2012-02-02 Thread Jeff Squyres
Both icc and gcc seem to be broken on your system; they're not creating 
executables.

You can look in config.log for more details about what is failing.  But 
basically, configure is trying to compile a simple "hello world"-like C 
program, and it's failing.

You might want to try trying to compile a simple "hello world"-like C program 
yourself and see what error messages are coming out of the compiler.

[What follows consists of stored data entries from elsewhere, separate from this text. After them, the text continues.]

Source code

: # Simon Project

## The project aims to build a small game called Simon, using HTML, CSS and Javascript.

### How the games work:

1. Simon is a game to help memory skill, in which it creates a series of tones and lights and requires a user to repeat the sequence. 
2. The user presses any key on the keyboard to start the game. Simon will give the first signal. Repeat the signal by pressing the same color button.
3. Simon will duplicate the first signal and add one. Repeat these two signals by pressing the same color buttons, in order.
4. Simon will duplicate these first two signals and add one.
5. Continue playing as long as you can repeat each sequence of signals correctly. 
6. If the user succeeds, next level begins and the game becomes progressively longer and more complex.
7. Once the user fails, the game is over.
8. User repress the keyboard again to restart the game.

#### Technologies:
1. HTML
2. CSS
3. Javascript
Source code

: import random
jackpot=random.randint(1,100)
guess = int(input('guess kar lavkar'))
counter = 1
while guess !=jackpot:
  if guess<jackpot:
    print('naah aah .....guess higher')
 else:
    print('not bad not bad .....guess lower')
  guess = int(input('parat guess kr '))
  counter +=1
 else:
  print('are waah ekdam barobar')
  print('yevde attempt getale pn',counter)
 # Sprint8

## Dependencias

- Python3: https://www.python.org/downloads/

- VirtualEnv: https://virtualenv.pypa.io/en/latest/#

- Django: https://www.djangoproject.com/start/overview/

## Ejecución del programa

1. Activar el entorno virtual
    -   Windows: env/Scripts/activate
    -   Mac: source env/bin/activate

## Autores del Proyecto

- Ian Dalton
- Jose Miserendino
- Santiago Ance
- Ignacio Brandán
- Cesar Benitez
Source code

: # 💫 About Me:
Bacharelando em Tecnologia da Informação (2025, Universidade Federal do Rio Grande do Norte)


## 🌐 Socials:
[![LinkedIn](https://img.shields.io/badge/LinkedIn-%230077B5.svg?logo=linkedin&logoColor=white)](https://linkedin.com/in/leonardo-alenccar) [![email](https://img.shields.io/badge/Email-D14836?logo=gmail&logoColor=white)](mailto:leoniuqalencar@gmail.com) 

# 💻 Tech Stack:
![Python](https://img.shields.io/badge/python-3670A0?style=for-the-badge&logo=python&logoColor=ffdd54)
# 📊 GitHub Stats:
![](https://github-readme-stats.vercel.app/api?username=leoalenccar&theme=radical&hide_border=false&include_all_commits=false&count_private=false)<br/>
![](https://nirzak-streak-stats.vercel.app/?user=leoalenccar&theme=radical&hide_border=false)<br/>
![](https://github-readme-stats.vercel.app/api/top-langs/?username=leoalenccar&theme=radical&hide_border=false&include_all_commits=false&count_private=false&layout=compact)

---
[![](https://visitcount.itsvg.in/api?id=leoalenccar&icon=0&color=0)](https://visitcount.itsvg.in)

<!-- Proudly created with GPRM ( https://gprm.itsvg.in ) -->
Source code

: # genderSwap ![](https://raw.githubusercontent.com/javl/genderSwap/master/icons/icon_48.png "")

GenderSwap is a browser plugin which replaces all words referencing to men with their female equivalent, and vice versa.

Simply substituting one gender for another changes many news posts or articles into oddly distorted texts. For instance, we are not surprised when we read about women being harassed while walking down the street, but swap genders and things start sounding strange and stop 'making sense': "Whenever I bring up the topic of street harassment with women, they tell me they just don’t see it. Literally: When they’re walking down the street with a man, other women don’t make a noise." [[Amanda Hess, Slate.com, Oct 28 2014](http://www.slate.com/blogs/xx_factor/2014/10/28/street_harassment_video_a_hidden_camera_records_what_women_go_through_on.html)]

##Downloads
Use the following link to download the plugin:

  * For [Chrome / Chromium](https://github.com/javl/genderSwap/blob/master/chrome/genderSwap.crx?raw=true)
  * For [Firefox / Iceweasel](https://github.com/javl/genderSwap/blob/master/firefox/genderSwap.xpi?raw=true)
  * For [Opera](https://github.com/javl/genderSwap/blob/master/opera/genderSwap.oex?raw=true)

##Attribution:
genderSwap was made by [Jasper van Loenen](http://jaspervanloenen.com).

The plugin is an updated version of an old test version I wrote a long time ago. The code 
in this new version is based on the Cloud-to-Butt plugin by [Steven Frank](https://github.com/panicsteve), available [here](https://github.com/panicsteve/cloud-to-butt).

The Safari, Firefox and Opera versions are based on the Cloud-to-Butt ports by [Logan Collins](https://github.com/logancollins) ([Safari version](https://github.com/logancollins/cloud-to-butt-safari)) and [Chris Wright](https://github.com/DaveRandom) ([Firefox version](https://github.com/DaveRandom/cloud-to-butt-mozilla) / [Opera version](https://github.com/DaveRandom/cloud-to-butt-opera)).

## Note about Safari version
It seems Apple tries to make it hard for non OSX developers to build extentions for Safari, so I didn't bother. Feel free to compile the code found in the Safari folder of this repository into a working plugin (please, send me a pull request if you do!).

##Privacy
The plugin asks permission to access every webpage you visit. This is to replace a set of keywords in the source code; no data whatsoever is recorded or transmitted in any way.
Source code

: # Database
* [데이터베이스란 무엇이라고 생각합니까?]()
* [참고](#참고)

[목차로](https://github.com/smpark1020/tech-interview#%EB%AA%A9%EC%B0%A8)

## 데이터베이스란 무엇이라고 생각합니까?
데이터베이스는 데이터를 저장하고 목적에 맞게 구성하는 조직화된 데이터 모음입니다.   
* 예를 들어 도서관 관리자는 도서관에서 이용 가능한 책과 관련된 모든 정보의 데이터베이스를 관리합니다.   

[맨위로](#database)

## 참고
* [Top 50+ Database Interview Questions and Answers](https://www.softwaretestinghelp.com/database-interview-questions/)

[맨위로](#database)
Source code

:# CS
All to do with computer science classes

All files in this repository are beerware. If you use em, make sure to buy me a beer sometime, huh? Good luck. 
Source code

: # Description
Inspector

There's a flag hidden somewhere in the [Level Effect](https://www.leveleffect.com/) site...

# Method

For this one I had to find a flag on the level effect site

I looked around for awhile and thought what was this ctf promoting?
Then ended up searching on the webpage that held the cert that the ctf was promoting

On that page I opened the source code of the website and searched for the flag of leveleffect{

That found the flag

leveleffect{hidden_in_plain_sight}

On Feb 2, 2012, at 5:19 AM, Syed Ahsan Ali wrote:

> Dear All,
> 
> I have been stuck in installation of openmpi1.4.2 on RHEL5.2 with ifort and 
> icc.I get following error while configuring, Please help.
> 
> 
> [precis@precis2 openmpi-1.4.2]$ ./build.sh 
> checking for a BSD-compatible install... /usr/bin/install -c
> checking whether build environment is sane... yes
> checking for a thread-safe mkdir -p... /bin/mkdir -p
> checking for gawk... gawk
> checking whether make sets $(MAKE)... yes
> checking how to create a ustar tar archive... gnutar
> 
> 
> == Configuring Open MPI
> 
> 
> *** Checking versions
> checking Open MPI version... 1.4.2
> checking Open MPI release date... May 04, 2010
> checking Open MPI Subversion repository version... r23093
> checking Open Run-Time Environment version... 1.4.2
> checking Open Run-Time Environment release date... May 04, 2010
> checking Open Run-Time Environment Subversion repository version... r23093
> checking Open Portable Access Layer version... 1.4.2
> checking Open Portable Access Layer release date... May 04, 2010
> checking Open Portable Access Layer Subversion repository version... r23093
> 
> *** Initialization, setup
> configure: builddir: /home/precis/opemmpi/openmpi-1.4.2
> configure: srcdir: /home/precis/opemmpi/openmpi-1.4.2
> checking build system type... i686-pc-linux-gnu
> checking host system type... i686-pc-linux-gnu
> installing to directory "/home/openmpi"
> 
> *** Configuration options
> checking whether to run code coverage... no
> checking whether to compile with branch probabilities... no
> checking whether to debug memory usage... no
> checking whether to profile memory usage... no
> checking if want developer-level compiler pickyness... no
> checking if want developer-level debugging code... no
> checking if want sparse process groups... no
> checking if want Fortran 77 bindings... yes
> checking if want Fortran 90 bindings... yes
> checking desired Fortran 90 bindings "size"... small
> checking whether to enable PMPI... yes
> checking if want C++ bindings... yes
> checking if want MPI::SEEK_SET support... yes
> checking if want to enable weak symbol support... yes
> checking if want run-time MPI parameter checking... runtime
> checking if want to install OMPI header files... no
> checking if want pretty-print stacktrace... yes
> checking if peruse support is required... no
> checking max supported array dimension in F90 MPI bindings... 4
> checking if pty support should be enabled... yes
> checking if user wants dlopen support... yes
> checking if heterogeneous support should be enabled... no
> checking if want trace file debugging... no
> checking if want full RTE support... yes
> checking if want fault tolerance... Disabled fault tolerance
> checking if want IPv6 support... yes (if underlying system supports it)
> checking if want orterun "--prefix" behavior to be enabled by default... no
> checking for package/brand string... Open MPI pre...@precis2.pakmet.com.pk 
> Distribution
> checking for ident string... 1.4.2
> checking whether to add padding to the openib control header... no
> checking whether to use an alternative checksum algo for messages... no
> 
> 
> == Compiler and preprocessor tests
> 
> 
> *** C compiler and preprocessor
> checking for style of include used by make... GNU
> checking for gcc... icc
> checking for C compiler default output file name... 
> configure: error: in `/home/precis/opemmpi/openmpi-1.4.2':
> configure: error: C compiler cannot create executables
> See `config.log' for more details.
> make: *** No targets specified and no makefile found.  Stop.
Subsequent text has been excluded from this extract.